Yea, kinda makes one wonder where "Arrow Engineering" fits in when making mounts, stabs, etc. Of course, NCR probably isn't making many cash registers anymore either. :tongue:

Oh chit - I got way side tracked and totally misinterpreted your reply.


----------



## psargeant (Aug 1, 2004)

pragmatic_lee said:


> Try to imagine the ridicule I got the first year I showed up on the Hill using the stab in this pix. It was somewhat akin to the LOFT comment that a certain FITA shooter supposedly made only it was made to me by a 2 time national champ. It was that same 2 time national champ that I directly discussed my current stabs with "before" I purchased them.


Oh and he wasn't the only one...maybe just the only one who said something...we didn't know you that well back then...

I sure miss those days :tongue::bartstush:

Now grimace...do something about your signature or you will shoot by yourself...


----------



## JawsDad (Dec 28, 2005)

pragmatic_lee said:


> Yea, kinda makes one wonder where "Arrow Engineering" fits in when making mounts, stabs, etc. Of course, NCR probably isn't making many cash registers anymore either. :tongue:


Good point.. Go figure. :chortle:


----------



## JawsDad (Dec 28, 2005)

Wow, good to see there's no peer pressure around here.. :chortle:


I once thought people changed equipment for performance. Now I'm thinking it might be out of fear of Guido. Anyone have the number of Witness Protection? :bolt:


----------



## pragmatic_lee (Jan 19, 2008)

psargeant said:


> I sure miss those days :tongue::bartstush:


Not sure I do - take a close look at that pix
Not sure what VA Vance shot then or is shooting now, but the others
2 Martin shooters
1 BowTech
1 Mathews
1 PSE

BowTech guy can't come out to play any more - all the rest are now products of the Hoyt Kool-Aid, so there is hope for Grimace afterall.


----------



## golfingguy27 (Oct 15, 2008)

JawsDad said:


> Wow, good to see there's no peer pressure around here.. :chortle:
> 
> 
> I once thought people changed equipment for performance. Now I'm thinking it might be out of fear of Guido. Anyone have the number of Witness Protection? :bolt:


Oh trust me.. I've gotten a number of "threats" since a certain "incident"...


----------



## pragmatic_lee (Jan 19, 2008)

JawsDad said:


> Wow, good to see there's no peer pressure around here.. :chortle:
> 
> 
> I once thought people changed equipment for performance. Now I'm thinking it might be out of fear of Guido. Anyone have the number of Witness Protection? :bolt:


Man, you've got to come visit us on the east coast.
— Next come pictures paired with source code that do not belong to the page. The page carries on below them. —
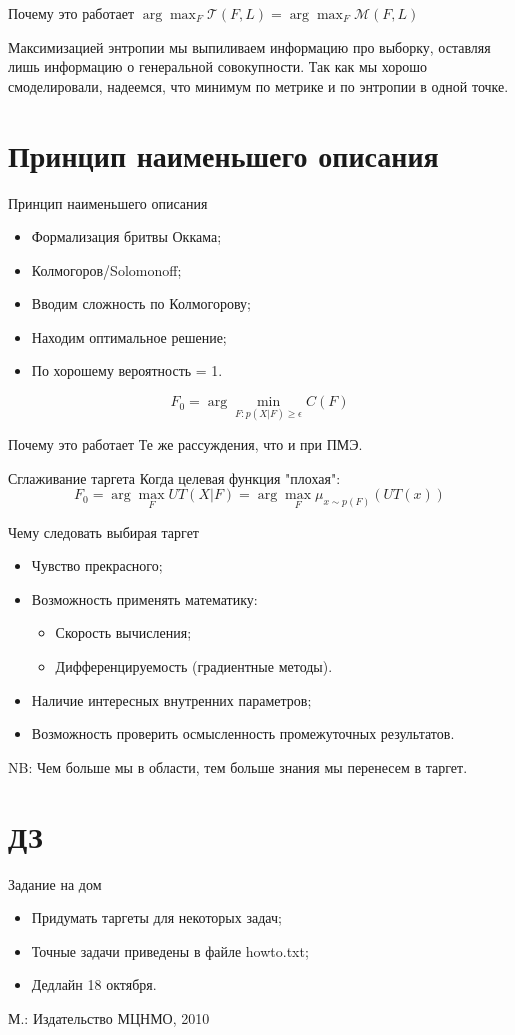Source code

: \documentclass[14pt, fleqn, xcolor={dvipsnames, table}]{beamer}
\begin{document}
\begin{frame}{Почему это работает} %
$\arg\max_{F} \mathcal{T}(F, L) = \arg\max_{F} \mathcal{M}(F, L)$

Максимизацией энтропии мы выпиливаем информацию про выборку, оставляя лишь информацию о генеральной совокупности. Так как мы хорошо смоделировали, надеемся, что минимум по метрике и по энтропии в одной точке.
\end{frame}

\section{Принцип наименьшего описания}

\begin{frame}{Принцип наименьшего описания}
\begin{itemize}
  \item Формализация бритвы Оккама;
  \item Колмогоров/Solomonoff;
  \item Вводим сложность по Колмогорову;
  \item Находим оптимальное решение; 
  \item По хорошему вероятность = 1.
\end{itemize}
$$
  F_0 = \arg\min_{F:p(X|F)\ge\epsilon} C(F)
$$

\end{frame}

\begin{frame}{Почему это работает} %
Те же рассуждения, что и при ПМЭ.
\end{frame}

\begin{frame}{Сглаживание таргета}
\centering
Когда целевая функция "плохая":
$$
F_0 = \arg\max_F UT(X|F) = \arg\max_F \mu_{x \sim p(F)}(UT(x))
$$
\end{frame}

\begin{frame}{Чему следовать выбирая таргет}
\begin{itemize}
  \item Чувство прекрасного;
  \item Возможность применять математику:
  \begin{itemize}
    \item Скорость вычисления;
    \item Дифференцируемость (градиентные методы).
  \end{itemize}
  \item Наличие интересных внутренних параметров;
  \item Возможность проверить осмысленность промежуточных результатов.
\end{itemize}
NB: Чем больше мы в области, тем больше знания мы перенесем в таргет.
\end{frame}

\section{ДЗ}
\begin{frame}{Задание на дом}
\begin{itemize}
  \item Придумать таргеты для некоторых задач; 
  \item Точные задачи приведены в файле howto.txt; 
  \item Дедлайн 18 октября.
\end{itemize}
М.: Издательство МЦНМО, 2010
\end{frame}
\end{document}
We could have a lot of fun with you "in person". :tongue:


----------



## JawsDad (Dec 28, 2005)

golfingguy27 said:


> Oh trust me.. I've gotten a number of "threats" since a certain "incident"...


I bet.. Remember, just say no..


----------



## psargeant (Aug 1, 2004)

pragmatic_lee said:


> Man, you've got to come visit us on the east coast. We could have a lot of fun with you "in person". :tongue:


You ain't just whistling dixie...


----------



## JawsDad (Dec 28, 2005)

pragmatic_lee said:


> Man, you've got to come visit us on the east coast. We could have a lot of fun with you "in person". :tongue:


Sounds like it.. Now I'm shooting a PSE and something other than a BS bar, I'd stick out like a sore thumb and be a great source for ridicule.


----------



## pragmatic_lee (Jan 19, 2008)

JawsDad said:


> I bet.. Remember, just say no..


JD, I just noticed your tag line. Sarge, wonder if we can get Spoon to make us some Team L.O.F.T. shirts before the Hill.


----------



## psargeant (Aug 1, 2004)

pragmatic_lee said:


> Not sure I do - take a close look at that pix
> Not sure what VA Vance shot then or is shooting now, but the others
> 2 Martin shooters
> 1 BowTech
> ...


I can't see the darn pix:mad2: you know that...

We've got a pic with a Bowtech in it...???

I was talking about when we didn't know you so well...:tongue:

Plus I shot better with that Martin (at least if its the one I think it is)...then I ever have with this Hoyt...


----------



## Spoon13 (Feb 20, 2007)

JawsDad said:


> Wow, good to see there's no peer pressure around here.. :chortle:
> 
> 
> I once thought people changed equipment for performance. Now I'm thinking it might be out of fear of Guido. Anyone have the number of Witness Protection? :bolt:


Like they say in Chicago, "You take care of me, I take care of you. You DON'T take care of me, I'll take care of you"


----------



## psargeant (Aug 1, 2004)

pragmatic_lee said:


> JD, I just noticed your tag line. Sarge, wonder if we can get Spoon to make us some Team L.O.F.T. shirts before the Hill.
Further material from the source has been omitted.